(Dataset items)
=== Section Start ===
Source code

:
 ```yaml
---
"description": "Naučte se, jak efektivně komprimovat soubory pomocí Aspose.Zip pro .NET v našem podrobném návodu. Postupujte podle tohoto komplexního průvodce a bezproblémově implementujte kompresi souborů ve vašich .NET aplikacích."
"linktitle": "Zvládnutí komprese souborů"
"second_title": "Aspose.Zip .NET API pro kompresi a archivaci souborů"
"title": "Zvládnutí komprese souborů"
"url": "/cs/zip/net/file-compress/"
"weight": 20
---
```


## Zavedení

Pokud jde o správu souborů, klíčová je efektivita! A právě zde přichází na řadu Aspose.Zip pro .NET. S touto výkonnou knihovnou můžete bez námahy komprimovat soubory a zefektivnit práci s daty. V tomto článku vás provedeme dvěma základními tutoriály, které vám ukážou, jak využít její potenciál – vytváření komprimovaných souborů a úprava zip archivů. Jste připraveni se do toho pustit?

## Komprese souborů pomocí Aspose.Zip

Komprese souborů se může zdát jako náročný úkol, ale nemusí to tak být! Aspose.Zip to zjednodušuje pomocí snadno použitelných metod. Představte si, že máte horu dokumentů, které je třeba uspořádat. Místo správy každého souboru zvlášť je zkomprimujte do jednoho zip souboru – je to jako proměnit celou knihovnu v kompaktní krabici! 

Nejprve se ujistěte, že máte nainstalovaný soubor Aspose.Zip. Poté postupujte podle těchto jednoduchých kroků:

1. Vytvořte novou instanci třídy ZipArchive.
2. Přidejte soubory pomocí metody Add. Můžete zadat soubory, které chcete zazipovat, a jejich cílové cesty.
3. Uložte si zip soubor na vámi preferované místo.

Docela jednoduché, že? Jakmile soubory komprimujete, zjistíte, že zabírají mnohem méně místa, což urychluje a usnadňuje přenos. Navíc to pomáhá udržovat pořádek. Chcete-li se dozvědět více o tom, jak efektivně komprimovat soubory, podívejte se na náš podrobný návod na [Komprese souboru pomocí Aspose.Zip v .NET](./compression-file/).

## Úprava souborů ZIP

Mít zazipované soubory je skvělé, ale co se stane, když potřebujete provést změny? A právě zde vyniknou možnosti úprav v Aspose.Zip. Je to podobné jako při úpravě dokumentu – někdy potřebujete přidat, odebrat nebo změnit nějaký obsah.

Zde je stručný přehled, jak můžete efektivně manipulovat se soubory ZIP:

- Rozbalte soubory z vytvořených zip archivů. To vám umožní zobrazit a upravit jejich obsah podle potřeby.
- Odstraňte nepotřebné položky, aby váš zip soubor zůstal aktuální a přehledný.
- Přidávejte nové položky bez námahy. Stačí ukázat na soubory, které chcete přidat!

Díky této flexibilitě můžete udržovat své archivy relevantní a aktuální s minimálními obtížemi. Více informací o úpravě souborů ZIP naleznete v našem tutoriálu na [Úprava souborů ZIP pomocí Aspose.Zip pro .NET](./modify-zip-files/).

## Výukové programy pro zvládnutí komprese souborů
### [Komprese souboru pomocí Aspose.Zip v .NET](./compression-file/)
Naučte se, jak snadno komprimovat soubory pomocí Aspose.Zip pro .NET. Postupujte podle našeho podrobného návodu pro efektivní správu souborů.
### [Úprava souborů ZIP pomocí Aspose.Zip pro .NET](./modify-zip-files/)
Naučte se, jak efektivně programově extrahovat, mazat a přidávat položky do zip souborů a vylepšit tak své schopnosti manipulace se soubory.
=== Section End ===
- Your task:
The answer must consist of each line from the data that includes the string "jejich".

- Task solution:
2. Přidejte soubory pomocí metody Add. Můžete zadat soubory, které chcete zazipovat, a jejich cílové cesty.
- Rozbalte soubory z vytvořených zip archivů. To vám umožní zobrazit a upravit jejich obsah podle potřeby.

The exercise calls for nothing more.